• Problem details: How many lines in these records hold the string "environment"? Reply with the number alone.

Data supplied section start

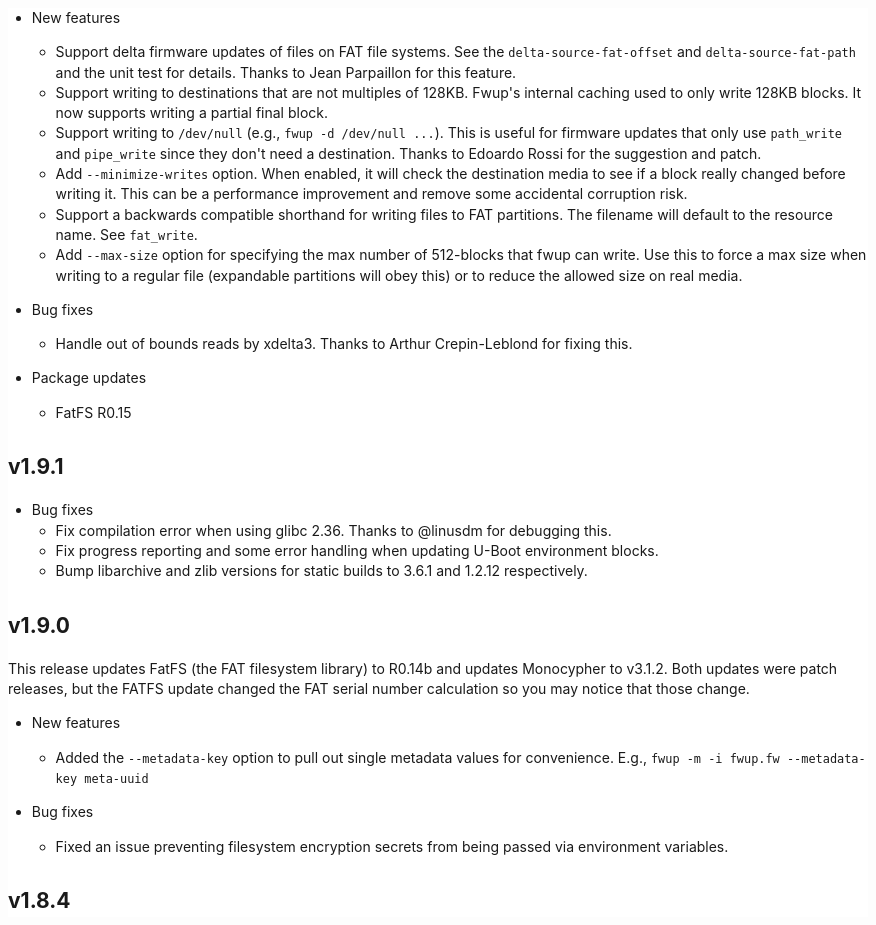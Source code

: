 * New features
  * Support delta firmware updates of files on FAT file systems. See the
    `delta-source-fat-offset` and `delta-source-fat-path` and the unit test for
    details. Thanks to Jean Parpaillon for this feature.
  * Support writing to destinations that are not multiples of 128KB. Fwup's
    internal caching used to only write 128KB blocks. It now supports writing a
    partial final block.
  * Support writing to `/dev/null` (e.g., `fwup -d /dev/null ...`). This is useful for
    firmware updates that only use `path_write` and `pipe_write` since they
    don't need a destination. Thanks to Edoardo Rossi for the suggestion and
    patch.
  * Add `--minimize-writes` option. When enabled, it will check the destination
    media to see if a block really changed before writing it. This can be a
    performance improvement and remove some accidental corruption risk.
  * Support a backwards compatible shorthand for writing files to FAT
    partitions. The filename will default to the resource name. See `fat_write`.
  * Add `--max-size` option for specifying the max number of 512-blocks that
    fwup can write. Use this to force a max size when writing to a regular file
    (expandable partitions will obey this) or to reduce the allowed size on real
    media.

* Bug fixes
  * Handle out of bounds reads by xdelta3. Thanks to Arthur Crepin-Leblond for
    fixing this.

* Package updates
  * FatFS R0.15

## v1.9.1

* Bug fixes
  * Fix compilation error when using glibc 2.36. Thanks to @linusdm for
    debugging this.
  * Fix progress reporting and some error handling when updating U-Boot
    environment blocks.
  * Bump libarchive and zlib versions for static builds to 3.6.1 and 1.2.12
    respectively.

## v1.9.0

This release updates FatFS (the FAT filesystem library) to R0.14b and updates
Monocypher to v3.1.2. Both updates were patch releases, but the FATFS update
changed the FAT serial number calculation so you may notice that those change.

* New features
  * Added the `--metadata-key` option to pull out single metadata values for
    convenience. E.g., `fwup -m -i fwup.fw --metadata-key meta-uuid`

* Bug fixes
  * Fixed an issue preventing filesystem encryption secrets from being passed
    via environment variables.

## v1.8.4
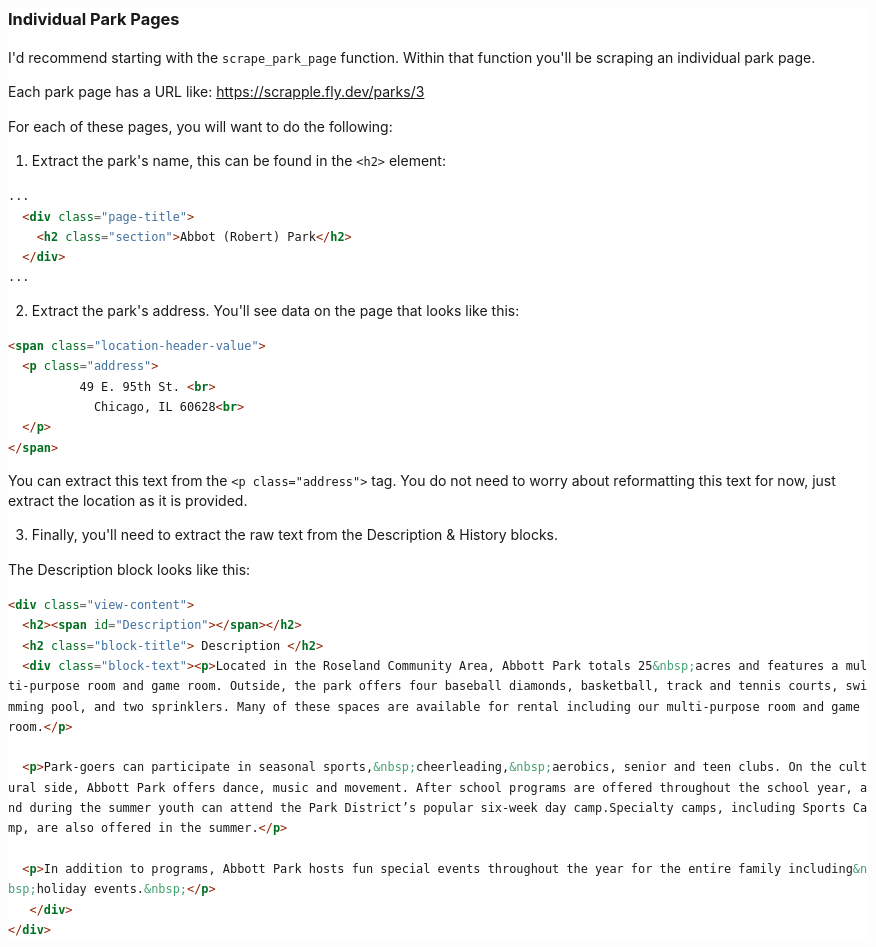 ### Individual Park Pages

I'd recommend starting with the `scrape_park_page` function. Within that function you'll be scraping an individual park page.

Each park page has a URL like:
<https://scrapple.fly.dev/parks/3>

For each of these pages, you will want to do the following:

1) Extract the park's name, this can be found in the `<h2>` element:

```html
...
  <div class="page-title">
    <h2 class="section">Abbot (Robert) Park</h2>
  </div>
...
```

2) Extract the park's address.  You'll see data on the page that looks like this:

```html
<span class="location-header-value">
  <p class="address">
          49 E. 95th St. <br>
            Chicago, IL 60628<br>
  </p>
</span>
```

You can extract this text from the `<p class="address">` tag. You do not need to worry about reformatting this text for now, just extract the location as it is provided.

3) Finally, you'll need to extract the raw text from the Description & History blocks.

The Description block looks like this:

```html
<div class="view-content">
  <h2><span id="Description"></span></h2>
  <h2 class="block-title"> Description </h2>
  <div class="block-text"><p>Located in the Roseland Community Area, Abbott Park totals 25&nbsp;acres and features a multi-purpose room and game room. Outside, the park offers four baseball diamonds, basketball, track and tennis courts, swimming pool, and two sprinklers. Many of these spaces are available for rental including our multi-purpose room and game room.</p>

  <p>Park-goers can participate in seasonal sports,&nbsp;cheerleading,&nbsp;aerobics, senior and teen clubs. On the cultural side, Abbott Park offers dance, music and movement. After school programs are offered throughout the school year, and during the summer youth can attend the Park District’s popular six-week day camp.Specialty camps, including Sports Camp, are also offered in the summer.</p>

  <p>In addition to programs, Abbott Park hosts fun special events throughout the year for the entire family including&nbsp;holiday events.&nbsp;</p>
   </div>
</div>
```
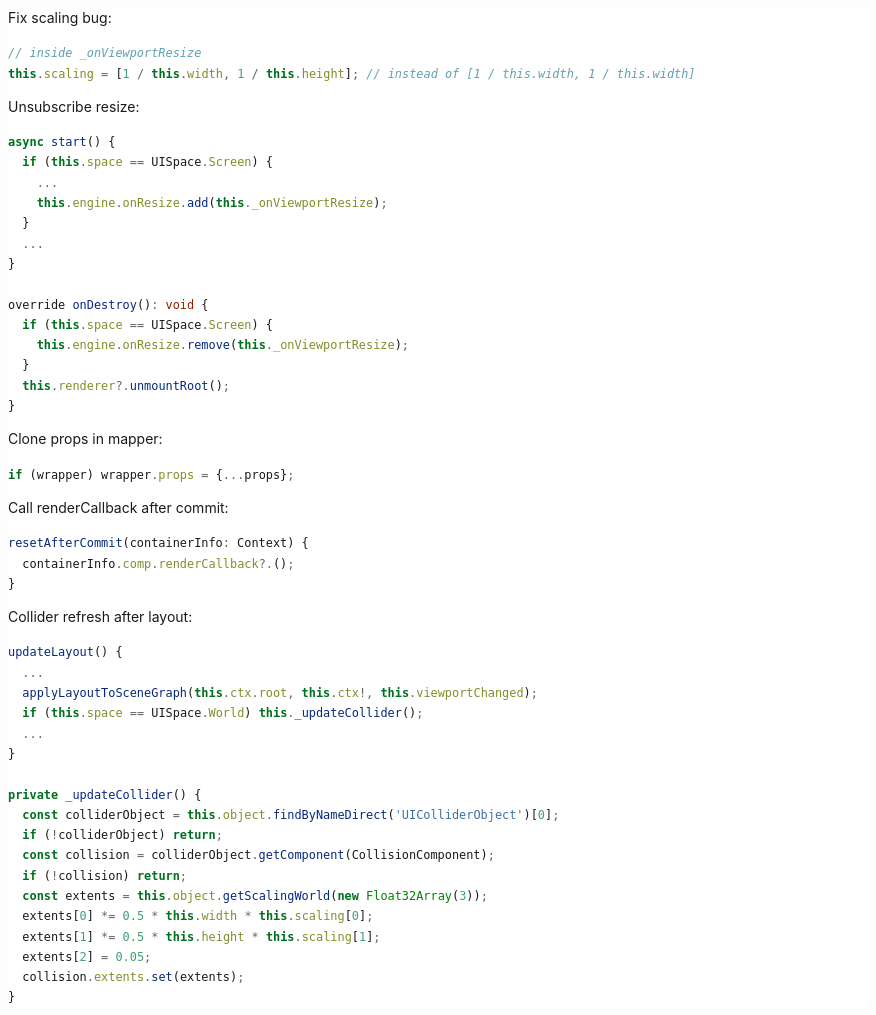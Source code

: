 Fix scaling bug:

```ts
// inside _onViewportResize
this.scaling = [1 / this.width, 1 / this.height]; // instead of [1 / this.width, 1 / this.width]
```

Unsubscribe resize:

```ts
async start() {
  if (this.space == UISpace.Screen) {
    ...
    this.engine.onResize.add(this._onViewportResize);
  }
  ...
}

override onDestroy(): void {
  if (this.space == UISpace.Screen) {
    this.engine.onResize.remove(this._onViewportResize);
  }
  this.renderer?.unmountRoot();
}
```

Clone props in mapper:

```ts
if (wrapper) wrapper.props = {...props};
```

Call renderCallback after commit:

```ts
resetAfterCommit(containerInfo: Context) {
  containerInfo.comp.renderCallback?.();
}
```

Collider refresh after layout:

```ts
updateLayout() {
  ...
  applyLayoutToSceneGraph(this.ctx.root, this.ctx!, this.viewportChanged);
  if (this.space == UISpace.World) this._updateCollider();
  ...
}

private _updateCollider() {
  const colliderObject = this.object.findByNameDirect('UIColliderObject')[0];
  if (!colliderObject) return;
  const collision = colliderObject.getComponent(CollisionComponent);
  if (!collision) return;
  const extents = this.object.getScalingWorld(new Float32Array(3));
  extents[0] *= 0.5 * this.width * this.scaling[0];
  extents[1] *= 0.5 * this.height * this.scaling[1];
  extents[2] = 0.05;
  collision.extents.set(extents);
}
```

Data supplied section end

• Solution to the exercise: 2